⟨

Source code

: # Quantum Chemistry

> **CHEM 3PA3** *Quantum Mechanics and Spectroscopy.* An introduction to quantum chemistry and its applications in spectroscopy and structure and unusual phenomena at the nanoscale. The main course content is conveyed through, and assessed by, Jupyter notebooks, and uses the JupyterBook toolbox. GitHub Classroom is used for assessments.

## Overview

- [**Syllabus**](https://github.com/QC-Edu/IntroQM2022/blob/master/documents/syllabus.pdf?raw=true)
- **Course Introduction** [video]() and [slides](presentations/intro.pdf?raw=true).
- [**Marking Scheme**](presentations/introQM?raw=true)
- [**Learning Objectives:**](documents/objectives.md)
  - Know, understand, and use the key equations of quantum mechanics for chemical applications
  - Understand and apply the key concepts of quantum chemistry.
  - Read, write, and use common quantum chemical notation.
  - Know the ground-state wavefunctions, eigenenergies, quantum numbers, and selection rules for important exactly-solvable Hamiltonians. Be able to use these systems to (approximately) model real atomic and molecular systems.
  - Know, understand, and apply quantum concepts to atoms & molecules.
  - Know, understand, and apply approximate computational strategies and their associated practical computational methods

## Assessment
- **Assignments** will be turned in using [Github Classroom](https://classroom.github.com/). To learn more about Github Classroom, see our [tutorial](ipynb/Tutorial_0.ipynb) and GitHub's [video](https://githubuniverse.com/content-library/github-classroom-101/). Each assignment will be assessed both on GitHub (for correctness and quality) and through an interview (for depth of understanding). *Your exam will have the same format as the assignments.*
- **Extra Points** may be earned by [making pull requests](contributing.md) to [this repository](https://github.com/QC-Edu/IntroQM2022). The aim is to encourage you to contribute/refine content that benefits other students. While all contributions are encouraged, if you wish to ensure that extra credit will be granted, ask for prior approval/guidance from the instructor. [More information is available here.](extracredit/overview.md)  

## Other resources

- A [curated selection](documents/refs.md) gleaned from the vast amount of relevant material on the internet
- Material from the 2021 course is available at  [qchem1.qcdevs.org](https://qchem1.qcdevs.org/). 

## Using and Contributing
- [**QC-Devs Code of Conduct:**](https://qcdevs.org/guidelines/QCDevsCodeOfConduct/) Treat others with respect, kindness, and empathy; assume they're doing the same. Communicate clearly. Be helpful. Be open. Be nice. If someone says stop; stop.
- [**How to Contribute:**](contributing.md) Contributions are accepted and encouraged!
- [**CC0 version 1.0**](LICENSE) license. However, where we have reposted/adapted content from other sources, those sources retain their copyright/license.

⟩

Starting with the line that holds "## Other resources", copy each remaining line of the listing above exactly, through the last one.

→ RESULT FOR THIS TASK
## Other resources

- A [curated selection](documents/refs.md) gleaned from the vast amount of relevant material on the internet
- Material from the 2021 course is available at  [qchem1.qcdevs.org](https://qchem1.qcdevs.org/). 

## Using and Contributing
- [**QC-Devs Code of Conduct:**](https://qcdevs.org/guidelines/QCDevsCodeOfConduct/) Treat others with respect, kindness, and empathy; assume they're doing the same. Communicate clearly. Be helpful. Be open. Be nice. If someone says stop; stop.
- [**How to Contribute:**](contributing.md) Contributions are accepted and encouraged!
- [**CC0 version 1.0**](LICENSE) license. However, where we have reposted/adapted content from other sources, those sources retain their copyright/license.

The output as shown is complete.